Vector Proof

1. The problem statement, all variables and given/known data
Prove that sum of the cosines squared of the angles between a vector and the x, y, and z axes equals 1. Prove using either geometry or vector algebra.

2. Relevant equations
[itex]cos^2(\theta_x)+cos^2(\theta_y)+cos^2(\theta_z)=1[/itex]

3. The attempt at a solution
I started by trying to pull out the angles with
[itex]\cos^{-1}[/itex]
Getting
[itex]\theta_x+\theta_y+\theta_z=0+2k\pi[/itex]
(Edit: This is no longer valid)
This doesn't make sense to me since I know that the maximum sum of the angles can only be around 180 degrees (I think).
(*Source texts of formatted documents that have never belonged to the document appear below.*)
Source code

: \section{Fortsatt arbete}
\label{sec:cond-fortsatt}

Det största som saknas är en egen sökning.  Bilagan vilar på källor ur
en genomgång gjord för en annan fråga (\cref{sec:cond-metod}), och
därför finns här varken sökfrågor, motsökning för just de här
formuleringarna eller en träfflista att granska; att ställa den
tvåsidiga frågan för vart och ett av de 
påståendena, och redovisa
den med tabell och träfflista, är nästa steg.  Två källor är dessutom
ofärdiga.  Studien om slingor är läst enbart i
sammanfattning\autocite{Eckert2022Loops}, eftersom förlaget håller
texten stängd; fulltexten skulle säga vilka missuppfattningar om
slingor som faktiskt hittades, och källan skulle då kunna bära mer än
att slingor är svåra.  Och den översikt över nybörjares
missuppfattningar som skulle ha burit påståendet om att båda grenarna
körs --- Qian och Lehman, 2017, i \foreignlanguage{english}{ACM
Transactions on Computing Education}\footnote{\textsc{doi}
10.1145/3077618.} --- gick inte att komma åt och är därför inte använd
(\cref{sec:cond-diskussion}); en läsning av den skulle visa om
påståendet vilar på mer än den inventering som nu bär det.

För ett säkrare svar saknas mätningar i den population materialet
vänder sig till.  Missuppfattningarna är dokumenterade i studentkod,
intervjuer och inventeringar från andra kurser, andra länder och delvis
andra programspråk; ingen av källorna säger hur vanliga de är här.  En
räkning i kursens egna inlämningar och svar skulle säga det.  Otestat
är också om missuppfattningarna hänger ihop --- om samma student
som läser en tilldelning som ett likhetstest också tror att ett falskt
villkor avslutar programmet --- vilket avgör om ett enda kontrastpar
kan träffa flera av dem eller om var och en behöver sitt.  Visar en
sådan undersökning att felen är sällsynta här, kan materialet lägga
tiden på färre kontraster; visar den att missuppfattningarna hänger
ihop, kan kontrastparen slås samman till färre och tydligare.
So I thought maybe the geometric approach would have something to do with triangles. But I don't know how to show that analytically.
(Edit: Still clueless)

I'm also lost on how to start with the vector algebra. I'm looking over the identities of vectors now but to no avail.

Thoughts?

 

Aaaah, edited :D

Edit: I sort of haven't looked at the book in a while and have been banging my head so hard I must have forgotten that important part :D

 

Hmm, so let's see, if there's 3 triangles between the vector and the axes, you can use Pythagorean theorem to get the cosine squared of each component right?

 

What I'm saying is if you treat the components of the vector in relation to each axis, you can break the components into [itex]A cos(\theta_x), A cos(\theta_y), A cos(\theta_z)[/itex] right? That's how you would relate the vectors position in relation to the axes to cosine?

 

Can I imagine that this is 2 dimensional instead of 3 and put the vector on a 2D plane to use pythagorean theorem to get them to be squared?
[itex]c^2=A^2 cos^2(\theta_x)+A^2 cos^2(\theta_y)[/itex]

That's how I was visualizing earlier too it, but it gets rid of the z component, so I'm not sure how I can bring the z axis back into the equation.

 

The Pythagorean identity for 3D vectors is [itex]A^2 = A_x^2+A_y^2+A_z^2[/itex] but I didn't think it would be that easy that I could just use that willy nilly for this problem. But it makes sense. So:

[itex]A^2 = A^2 cos^2(\theta_x)+A^2 cos^2(\theta_y)+A^2cos^2(\theta_z)[/itex]

Divide by [itex]A^2[/itex]

Aaaaand finished.

Still not sure why I didn't get that originally.